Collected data
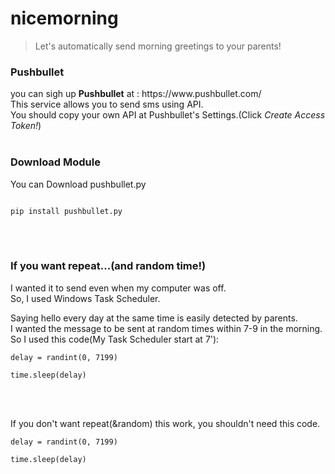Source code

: # nicemorning

>Let's automatically send morning greetings to your parents!  

<h3>Pushbullet</h3>  
you can sigh up <b>Pushbullet</b> at : https://www.pushbullet.com/</br>
This service allows you to send sms using API.</br>
You should copy your own API at Pushbullet's Settings.(Click <i>Create Access Token!</i>)</br></br>

<h3>Download Module</h3>  
You can Download <a herf="https://pypi.org/project/pushbullet.py/0.9.1/">pushbullet.py</a>

<pre><code>
pip install pushbullet.py
</code></pre></br></br>

<h3>If you want repeat...(and random time!)</h3>  

I wanted it to send even when my computer was off.</br>
So, I used Windows Task Scheduler.</br>

Saying hello every day at the same time is easily detected by parents.</br>
I wanted the message to be sent at random times within 7-9 in the morning.</br>
So I used this code(My Task Scheduler start at 7'):</br>
<pre><code>delay = randint(0, 7199)</br>
time.sleep(delay)</code></pre></br></br>

If you don't want repeat(&random) this work, you shouldn't need this code.</br>
<pre><code>delay = randint(0, 7199)</br>
time.sleep(delay)</code></pre></br></br>
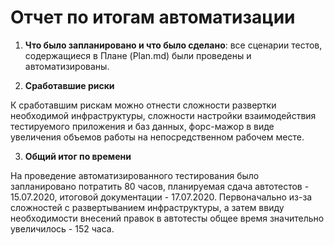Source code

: # Отчет по итогам автоматизации

1. **Что было запланировано и что было сделано**: все сценарии тестов, содержащиеся в Плане (Plan.md) были проведены и автоматизированы.

2. **Сработавшие риски**

К сработавшим рискам можно отнести сложности развертки необходимой инфраструктуры, сложности настройки взаимодействия тестируемого приложения и баз данных, форс-мажор в виде увеличения объемов работы на непосредственном рабочем месте.

3. **Общий итог по времени**

На проведение автоматизированного тестирования было запланировано потратить 80 часов, планируемая сдача автотестов - 15.07.2020, итоговой документации - 17.07.2020.
Первоначально из-за сложностей с развертыванием инфраструктуры, а затем ввиду необходимости внесений правок в автотесты общее время значительно увеличилось - 152 часа.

■ INSTRUCTIONS FOR THE TASK: Write out every line above exactly as it is, leaving out the pictures.

■ TASK OUTPUT:
Source code

: # nicemorning

>Let's automatically send morning greetings to your parents!  

<h3>Pushbullet</h3>  
you can sigh up <b>Pushbullet</b> at : https://www.pushbullet.com/</br>
This service allows you to send sms using API.</br>
You should copy your own API at Pushbullet's Settings.(Click <i>Create Access Token!</i>)</br></br>

<h3>Download Module</h3>  
You can Download <a herf="https://pypi.org/project/pushbullet.py/0.9.1/">pushbullet.py</a>

<pre><code>
pip install pushbullet.py
</code></pre></br></br>

<h3>If you want repeat...(and random time!)</h3>  

I wanted it to send even when my computer was off.</br>
So, I used Windows Task Scheduler.</br>

Saying hello every day at the same time is easily detected by parents.</br>
I wanted the message to be sent at random times within 7-9 in the morning.</br>
So I used this code(My Task Scheduler start at 7'):</br>
<pre><code>delay = randint(0, 7199)</br>
time.sleep(delay)</code></pre></br></br>

If you don't want repeat(&random) this work, you shouldn't need this code.</br>
<pre><code>delay = randint(0, 7199)</br>
time.sleep(delay)</code></pre></br></br>
Source code

: # Отчет по итогам автоматизации

1. **Что было запланировано и что было сделано**: все сценарии тестов, содержащиеся в Плане (Plan.md) были проведены и автоматизированы.

2. **Сработавшие риски**

К сработавшим рискам можно отнести сложности развертки необходимой инфраструктуры, сложности настройки взаимодействия тестируемого приложения и баз данных, форс-мажор в виде увеличения объемов работы на непосредственном рабочем месте.

3. **Общий итог по времени**

На проведение автоматизированного тестирования было запланировано потратить 80 часов, планируемая сдача автотестов - 15.07.2020, итоговой документации - 17.07.2020.
Первоначально из-за сложностей с развертыванием инфраструктуры, а затем ввиду необходимости внесений правок в автотесты общее время значительно увеличилось - 152 часа.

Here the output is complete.